:: Task instructions ::
Please give nothing except the number of lines in the records below that include the word "Aspose".

:: Supplied information ::
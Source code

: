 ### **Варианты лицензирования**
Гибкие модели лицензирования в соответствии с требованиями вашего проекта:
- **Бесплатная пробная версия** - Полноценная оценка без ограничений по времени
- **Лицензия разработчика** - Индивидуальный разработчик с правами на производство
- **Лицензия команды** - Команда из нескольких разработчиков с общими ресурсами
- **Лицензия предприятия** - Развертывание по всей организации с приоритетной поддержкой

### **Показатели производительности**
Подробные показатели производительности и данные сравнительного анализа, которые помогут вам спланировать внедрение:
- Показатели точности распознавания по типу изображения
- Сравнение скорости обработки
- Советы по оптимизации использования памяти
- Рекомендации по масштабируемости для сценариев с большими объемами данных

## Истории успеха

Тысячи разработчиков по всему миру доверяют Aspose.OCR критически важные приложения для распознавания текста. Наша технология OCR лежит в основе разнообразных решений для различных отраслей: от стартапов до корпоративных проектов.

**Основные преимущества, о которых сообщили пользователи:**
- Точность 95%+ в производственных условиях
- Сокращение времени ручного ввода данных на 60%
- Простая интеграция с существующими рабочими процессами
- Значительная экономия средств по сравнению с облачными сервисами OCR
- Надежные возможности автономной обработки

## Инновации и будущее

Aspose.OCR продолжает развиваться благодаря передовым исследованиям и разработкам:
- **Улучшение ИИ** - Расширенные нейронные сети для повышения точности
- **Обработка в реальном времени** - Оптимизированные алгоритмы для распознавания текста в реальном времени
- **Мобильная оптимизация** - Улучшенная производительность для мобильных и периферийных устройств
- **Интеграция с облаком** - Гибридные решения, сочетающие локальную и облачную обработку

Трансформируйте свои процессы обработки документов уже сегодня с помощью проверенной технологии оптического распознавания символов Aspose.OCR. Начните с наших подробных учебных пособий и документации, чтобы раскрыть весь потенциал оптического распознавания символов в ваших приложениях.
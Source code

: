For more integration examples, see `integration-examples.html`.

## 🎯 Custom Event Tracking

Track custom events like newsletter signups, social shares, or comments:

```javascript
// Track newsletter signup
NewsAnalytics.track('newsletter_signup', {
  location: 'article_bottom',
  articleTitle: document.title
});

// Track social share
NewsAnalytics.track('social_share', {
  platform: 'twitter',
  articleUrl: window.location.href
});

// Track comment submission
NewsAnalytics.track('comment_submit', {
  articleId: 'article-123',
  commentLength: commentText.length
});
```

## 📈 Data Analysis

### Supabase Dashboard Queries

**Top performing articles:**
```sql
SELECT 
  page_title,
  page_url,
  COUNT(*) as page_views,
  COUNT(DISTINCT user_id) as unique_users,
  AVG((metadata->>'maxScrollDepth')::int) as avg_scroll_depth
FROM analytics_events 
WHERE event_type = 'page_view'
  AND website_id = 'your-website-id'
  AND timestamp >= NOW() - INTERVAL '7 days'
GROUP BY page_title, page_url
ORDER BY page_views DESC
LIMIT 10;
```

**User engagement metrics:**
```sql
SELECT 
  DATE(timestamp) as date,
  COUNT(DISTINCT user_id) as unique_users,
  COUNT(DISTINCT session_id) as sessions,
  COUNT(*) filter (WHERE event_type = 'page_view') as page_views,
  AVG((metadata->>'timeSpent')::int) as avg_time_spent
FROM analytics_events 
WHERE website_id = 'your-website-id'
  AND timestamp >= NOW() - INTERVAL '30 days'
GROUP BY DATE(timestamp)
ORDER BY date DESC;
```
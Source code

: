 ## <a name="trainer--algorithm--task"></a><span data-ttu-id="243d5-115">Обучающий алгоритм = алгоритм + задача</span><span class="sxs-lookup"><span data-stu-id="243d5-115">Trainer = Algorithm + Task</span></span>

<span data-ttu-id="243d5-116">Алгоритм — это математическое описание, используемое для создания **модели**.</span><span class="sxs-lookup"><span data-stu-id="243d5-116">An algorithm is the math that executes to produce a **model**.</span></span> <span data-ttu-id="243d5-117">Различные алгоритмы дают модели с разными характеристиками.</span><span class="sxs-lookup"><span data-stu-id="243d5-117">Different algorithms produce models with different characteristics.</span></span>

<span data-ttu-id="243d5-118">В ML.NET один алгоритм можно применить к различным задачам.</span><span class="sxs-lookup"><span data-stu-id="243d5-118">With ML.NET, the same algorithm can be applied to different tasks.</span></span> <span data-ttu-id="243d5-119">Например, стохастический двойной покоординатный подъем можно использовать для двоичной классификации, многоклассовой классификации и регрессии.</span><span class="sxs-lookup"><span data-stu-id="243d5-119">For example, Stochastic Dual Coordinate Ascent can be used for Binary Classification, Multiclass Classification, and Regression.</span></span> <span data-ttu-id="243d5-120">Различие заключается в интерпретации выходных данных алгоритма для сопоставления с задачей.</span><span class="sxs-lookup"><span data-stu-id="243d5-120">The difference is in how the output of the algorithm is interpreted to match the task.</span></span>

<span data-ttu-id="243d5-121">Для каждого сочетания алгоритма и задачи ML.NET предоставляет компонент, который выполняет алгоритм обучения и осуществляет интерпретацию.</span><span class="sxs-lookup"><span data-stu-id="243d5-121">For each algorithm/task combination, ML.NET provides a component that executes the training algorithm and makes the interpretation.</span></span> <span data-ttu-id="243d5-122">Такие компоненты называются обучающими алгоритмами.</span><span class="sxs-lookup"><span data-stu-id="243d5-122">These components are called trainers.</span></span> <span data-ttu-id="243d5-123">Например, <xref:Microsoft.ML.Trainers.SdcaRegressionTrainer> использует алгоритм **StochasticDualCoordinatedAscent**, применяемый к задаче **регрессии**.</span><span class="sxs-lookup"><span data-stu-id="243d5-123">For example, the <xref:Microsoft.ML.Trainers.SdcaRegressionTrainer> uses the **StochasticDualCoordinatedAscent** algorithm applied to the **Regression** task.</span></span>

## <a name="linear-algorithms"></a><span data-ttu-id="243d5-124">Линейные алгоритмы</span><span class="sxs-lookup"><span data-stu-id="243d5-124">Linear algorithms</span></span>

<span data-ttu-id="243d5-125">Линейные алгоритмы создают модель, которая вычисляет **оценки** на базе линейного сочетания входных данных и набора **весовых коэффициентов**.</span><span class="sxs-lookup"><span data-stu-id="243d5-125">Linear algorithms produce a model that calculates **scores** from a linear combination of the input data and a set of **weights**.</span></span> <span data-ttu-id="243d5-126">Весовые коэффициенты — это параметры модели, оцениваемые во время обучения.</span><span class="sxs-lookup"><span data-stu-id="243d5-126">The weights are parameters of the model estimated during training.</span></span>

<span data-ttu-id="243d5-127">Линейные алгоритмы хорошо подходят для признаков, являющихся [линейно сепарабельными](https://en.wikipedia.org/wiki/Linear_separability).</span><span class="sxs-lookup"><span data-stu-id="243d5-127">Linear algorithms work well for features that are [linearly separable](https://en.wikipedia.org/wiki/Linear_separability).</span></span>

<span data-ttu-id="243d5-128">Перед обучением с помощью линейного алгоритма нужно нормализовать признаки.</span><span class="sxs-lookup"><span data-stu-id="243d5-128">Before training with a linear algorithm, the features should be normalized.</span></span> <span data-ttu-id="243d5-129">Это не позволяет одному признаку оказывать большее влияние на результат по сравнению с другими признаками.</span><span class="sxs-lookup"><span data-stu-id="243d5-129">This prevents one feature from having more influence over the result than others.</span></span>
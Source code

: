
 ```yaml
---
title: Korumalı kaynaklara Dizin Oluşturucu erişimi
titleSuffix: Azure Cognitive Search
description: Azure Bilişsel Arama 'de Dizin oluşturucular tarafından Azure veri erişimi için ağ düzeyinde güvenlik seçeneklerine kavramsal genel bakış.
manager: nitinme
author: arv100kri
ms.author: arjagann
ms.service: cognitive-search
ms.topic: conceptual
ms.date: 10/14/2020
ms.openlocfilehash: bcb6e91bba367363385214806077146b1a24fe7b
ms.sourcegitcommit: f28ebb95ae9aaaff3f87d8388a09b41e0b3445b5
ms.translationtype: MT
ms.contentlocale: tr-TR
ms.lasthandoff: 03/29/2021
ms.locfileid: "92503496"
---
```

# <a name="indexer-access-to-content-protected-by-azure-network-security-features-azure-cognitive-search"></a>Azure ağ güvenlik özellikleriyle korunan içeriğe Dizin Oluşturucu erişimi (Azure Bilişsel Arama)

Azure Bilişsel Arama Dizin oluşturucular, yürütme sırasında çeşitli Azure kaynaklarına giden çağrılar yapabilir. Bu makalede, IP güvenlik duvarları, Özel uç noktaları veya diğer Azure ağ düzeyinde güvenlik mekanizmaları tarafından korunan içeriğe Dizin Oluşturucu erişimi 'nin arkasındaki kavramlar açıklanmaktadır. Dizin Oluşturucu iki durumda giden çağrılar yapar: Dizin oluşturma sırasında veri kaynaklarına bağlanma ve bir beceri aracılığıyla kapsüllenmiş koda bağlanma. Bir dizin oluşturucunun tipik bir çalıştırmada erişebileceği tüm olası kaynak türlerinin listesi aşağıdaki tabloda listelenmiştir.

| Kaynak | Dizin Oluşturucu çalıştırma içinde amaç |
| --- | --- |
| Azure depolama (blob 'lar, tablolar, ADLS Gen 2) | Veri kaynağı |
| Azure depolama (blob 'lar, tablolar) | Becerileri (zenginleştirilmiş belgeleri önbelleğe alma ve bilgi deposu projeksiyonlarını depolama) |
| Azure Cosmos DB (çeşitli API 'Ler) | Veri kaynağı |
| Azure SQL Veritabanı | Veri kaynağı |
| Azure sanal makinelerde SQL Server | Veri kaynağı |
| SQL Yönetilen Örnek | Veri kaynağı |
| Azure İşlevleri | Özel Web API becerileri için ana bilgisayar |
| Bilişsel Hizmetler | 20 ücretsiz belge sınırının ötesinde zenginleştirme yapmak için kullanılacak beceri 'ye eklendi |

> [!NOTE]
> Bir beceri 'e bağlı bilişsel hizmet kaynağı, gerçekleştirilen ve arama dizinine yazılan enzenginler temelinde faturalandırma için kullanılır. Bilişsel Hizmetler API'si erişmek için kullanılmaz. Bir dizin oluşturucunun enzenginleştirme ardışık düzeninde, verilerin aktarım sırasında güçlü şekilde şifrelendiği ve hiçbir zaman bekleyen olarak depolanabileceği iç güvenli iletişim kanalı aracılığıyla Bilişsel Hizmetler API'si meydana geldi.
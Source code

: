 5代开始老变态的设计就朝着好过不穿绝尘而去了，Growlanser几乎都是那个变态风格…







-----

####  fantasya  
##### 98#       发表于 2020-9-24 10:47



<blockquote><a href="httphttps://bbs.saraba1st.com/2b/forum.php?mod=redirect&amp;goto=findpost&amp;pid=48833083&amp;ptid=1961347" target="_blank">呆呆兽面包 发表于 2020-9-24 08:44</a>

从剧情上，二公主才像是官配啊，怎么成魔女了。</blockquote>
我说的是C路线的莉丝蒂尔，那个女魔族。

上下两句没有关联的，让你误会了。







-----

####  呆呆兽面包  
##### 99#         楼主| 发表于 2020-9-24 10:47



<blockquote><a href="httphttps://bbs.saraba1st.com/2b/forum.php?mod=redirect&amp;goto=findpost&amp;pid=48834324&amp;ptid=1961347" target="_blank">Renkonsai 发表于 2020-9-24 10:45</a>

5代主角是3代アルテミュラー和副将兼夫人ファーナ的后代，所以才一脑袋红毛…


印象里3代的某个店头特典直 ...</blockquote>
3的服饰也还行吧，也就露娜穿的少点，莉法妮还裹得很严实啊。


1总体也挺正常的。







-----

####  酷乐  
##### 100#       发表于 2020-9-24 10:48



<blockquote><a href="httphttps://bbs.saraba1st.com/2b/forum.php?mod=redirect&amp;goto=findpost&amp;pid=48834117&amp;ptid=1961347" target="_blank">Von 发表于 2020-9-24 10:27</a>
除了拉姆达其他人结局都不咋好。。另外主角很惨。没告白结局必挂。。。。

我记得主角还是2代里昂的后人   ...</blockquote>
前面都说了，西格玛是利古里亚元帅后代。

:: Worked solution ::
3